## Data for the task
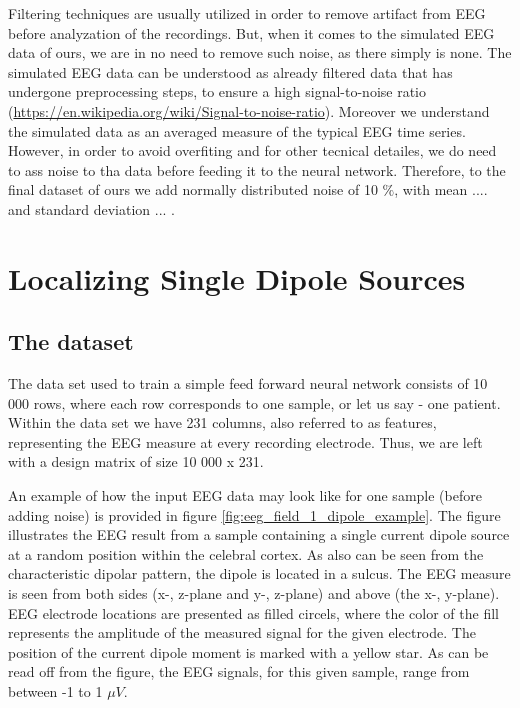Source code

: \documentclass[a4paper, UKenglish, 11pt]{uiomaster}
\begin{document}
Filtering techniques are usually utilized in order to remove artifact from EEG before analyzation of the recordings. But, when it comes to the simulated EEG data of ours, we are in no need to remove such noise, as there simply is none. The simulated EEG data can be understood as already filtered data that has undergone preprocessing steps, to ensure a high signal-to-noise ratio (\url{https://en.wikipedia.org/wiki/Signal-to-noise-ratio}). Moreover we understand the simulated data as an averaged measure of the typical EEG time series. However, in order to avoid overfiting and for other tecnical detailes, we do need to ass noise to tha data before feeding it to the neural network. Therefore, to the final dataset of ours we add normally distributed noise of 10 $\%$, with mean .... and standard deviation ... .


\section{Localizing Single Dipole Sources}

\subsection{The dataset}
The data set used to train a simple feed forward neural network consists of 10 000 rows, where each row corresponds to one sample, or let us say - one patient. Within the data set we have 231 columns, also referred to as features, representing the EEG measure at every recording electrode. Thus, we are left with a design matrix of size 10 000 x 231.

An example of how the input EEG data may look like for one sample (before adding noise) is provided in figure \ref{fig:eeg_field_1_dipole_example}. The figure illustrates the EEG result from a sample containing a single current dipole source at a random position within the celebral cortex. As also can be seen from the characteristic dipolar pattern, the dipole is located in a sulcus. The EEG measure is seen from both sides (x-, z-plane and y-, z-plane) and above (the x-, y-plane). EEG electrode locations are presented as filled circels, where the color of the fill represents the amplitude of the measured signal for the given electrode. The position of the current dipole moment is marked with a yellow star. As can be read off from the figure, the EEG signals, for this given sample, range from between -1 to 1 $\mu V$.
\end{document}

## Work to be completed
Within this listing, how many lines hold "where"? Give the number alone.

## Answer section
2